* [YOUR OBJECTIVE]: Please return each entry exactly as it appears, but not the pictures.

Top of RECORDS SUPPLIED

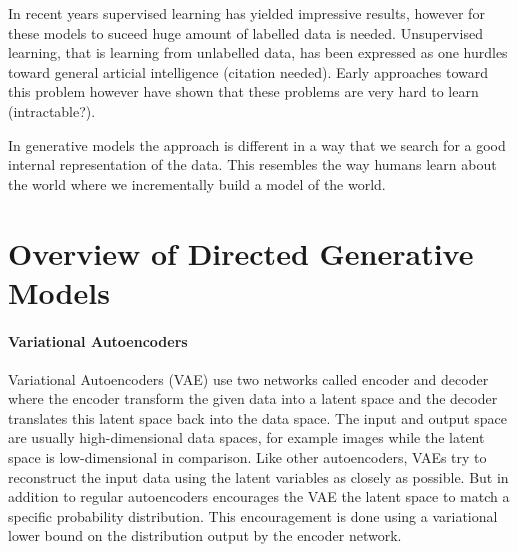 \documentclass[twoside,11pt,a4paper]{article}
\theoremstyle{break}
\begin{document}
In recent years supervised learning has yielded impressive results,
however for these models to suceed huge amount of labelled data is needed.
Unsupervised learning, that is learning from unlabelled data, has been expressed
as one hurdles toward general articial intelligence (citation needed).
Early approaches toward this problem however have shown that these problems are very hard to learn (intractable?).

In generative models the approach is different in a way that
we search for a good internal representation of the data.
This resembles the way humans learn about the world where we incrementally build
a model of the world.


\section{Overview of Directed Generative Models}
\label{sec:overview}


\paragraph{Variational Autoencoders\cite{vae:2013}}
\label{par:overview_vae}
Variational Autoencoders (VAE) use two networks called encoder and decoder where the encoder transform the given data into a latent space and the decoder translates this latent space back into the data space.
The input and output space are usually high-dimensional data spaces, for example images while the latent space is low-dimensional in comparison.
Like other autoencoders, VAEs try to reconstruct the input data using the latent variables as closely as possible.
But in addition to regular autoencoders encourages the VAE the latent space to match a specific probability distribution.
This encouragement is done using a variational lower bound on the distribution output by the encoder network.


\end{document}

Bottom of RECORDS SUPPLIED

* [TASK OUTPUT]:
 \documentclass[twoside,11pt,a4paper]{article}
\theoremstyle{break}
\begin{document}
In recent years supervised learning has yielded impressive results,
however for these models to suceed huge amount of labelled data is needed.
Unsupervised learning, that is learning from unlabelled data, has been expressed
as one hurdles toward general articial intelligence (citation needed).
Early approaches toward this problem however have shown that these problems are very hard to learn (intractable?).

In generative models the approach is different in a way that
we search for a good internal representation of the data.
This resembles the way humans learn about the world where we incrementally build
a model of the world.


\section{Overview of Directed Generative Models}
\label{sec:overview}


\paragraph{Variational Autoencoders\cite{vae:2013}}
\label{par:overview_vae}
Variational Autoencoders (VAE) use two networks called encoder and decoder where the encoder transform the given data into a latent space and the decoder translates this latent space back into the data space.
The input and output space are usually high-dimensional data spaces, for example images while the latent space is low-dimensional in comparison.
Like other autoencoders, VAEs try to reconstruct the input data using the latent variables as closely as possible.
But in addition to regular autoencoders encourages the VAE the latent space to match a specific probability distribution.
This encouragement is done using a variational lower bound on the distribution output by the encoder network.


\end{document}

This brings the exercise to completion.